» **WHAT NEEDS TO BE DONE**:
Reproduce exactly the lines below, from the first through the one containing "when ignoring rules.", and nothing more.
----- GIVEN RECORDS -----
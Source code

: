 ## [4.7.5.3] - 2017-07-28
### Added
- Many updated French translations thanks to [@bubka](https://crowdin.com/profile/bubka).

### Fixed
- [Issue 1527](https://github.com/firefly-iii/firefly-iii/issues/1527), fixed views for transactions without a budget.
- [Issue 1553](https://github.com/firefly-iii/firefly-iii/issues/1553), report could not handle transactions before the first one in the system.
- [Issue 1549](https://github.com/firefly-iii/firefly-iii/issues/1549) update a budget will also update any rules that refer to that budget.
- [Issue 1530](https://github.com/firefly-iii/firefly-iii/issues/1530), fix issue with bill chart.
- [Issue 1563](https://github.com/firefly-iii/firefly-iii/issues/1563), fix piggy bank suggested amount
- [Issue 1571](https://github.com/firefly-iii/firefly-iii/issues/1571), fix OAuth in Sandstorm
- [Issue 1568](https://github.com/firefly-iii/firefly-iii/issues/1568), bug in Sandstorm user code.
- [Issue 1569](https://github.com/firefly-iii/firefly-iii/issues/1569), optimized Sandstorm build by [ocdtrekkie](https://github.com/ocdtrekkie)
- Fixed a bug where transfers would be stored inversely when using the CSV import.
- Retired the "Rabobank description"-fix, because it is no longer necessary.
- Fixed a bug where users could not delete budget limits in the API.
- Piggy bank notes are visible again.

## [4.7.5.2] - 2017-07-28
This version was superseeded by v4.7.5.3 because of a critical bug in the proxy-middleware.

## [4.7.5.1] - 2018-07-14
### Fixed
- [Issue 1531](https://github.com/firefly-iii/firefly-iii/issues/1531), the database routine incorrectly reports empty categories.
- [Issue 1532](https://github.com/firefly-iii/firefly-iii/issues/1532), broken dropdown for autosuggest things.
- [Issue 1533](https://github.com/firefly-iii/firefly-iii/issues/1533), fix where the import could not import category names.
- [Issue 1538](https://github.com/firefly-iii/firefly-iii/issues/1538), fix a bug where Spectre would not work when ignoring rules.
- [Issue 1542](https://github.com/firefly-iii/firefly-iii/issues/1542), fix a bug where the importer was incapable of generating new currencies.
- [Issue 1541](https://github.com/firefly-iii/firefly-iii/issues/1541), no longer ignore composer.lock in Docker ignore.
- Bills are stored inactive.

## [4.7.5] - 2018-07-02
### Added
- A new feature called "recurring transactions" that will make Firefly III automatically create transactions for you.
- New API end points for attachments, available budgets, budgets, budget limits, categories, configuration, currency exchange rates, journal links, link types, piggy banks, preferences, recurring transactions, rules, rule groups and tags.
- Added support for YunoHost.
-----
» **ANSWER FOR THIS EXERCISE**:
Source code

: ## [4.7.5.3] - 2017-07-28
### Added
- Many updated French translations thanks to [@bubka](https://crowdin.com/profile/bubka).

### Fixed
- [Issue 1527](https://github.com/firefly-iii/firefly-iii/issues/1527), fixed views for transactions without a budget.
- [Issue 1553](https://github.com/firefly-iii/firefly-iii/issues/1553), report could not handle transactions before the first one in the system.
- [Issue 1549](https://github.com/firefly-iii/firefly-iii/issues/1549) update a budget will also update any rules that refer to that budget.
- [Issue 1530](https://github.com/firefly-iii/firefly-iii/issues/1530), fix issue with bill chart.
- [Issue 1563](https://github.com/firefly-iii/firefly-iii/issues/1563), fix piggy bank suggested amount
- [Issue 1571](https://github.com/firefly-iii/firefly-iii/issues/1571), fix OAuth in Sandstorm
- [Issue 1568](https://github.com/firefly-iii/firefly-iii/issues/1568), bug in Sandstorm user code.
- [Issue 1569](https://github.com/firefly-iii/firefly-iii/issues/1569), optimized Sandstorm build by [ocdtrekkie](https://github.com/ocdtrekkie)
- Fixed a bug where transfers would be stored inversely when using the CSV import.
- Retired the "Rabobank description"-fix, because it is no longer necessary.
- Fixed a bug where users could not delete budget limits in the API.
- Piggy bank notes are visible again.

## [4.7.5.2] - 2017-07-28
This version was superseeded by v4.7.5.3 because of a critical bug in the proxy-middleware.

## [4.7.5.1] - 2018-07-14
### Fixed
- [Issue 1531](https://github.com/firefly-iii/firefly-iii/issues/1531), the database routine incorrectly reports empty categories.
- [Issue 1532](https://github.com/firefly-iii/firefly-iii/issues/1532), broken dropdown for autosuggest things.
- [Issue 1533](https://github.com/firefly-iii/firefly-iii/issues/1533), fix where the import could not import category names.
- [Issue 1538](https://github.com/firefly-iii/firefly-iii/issues/1538), fix a bug where Spectre would not work when ignoring rules.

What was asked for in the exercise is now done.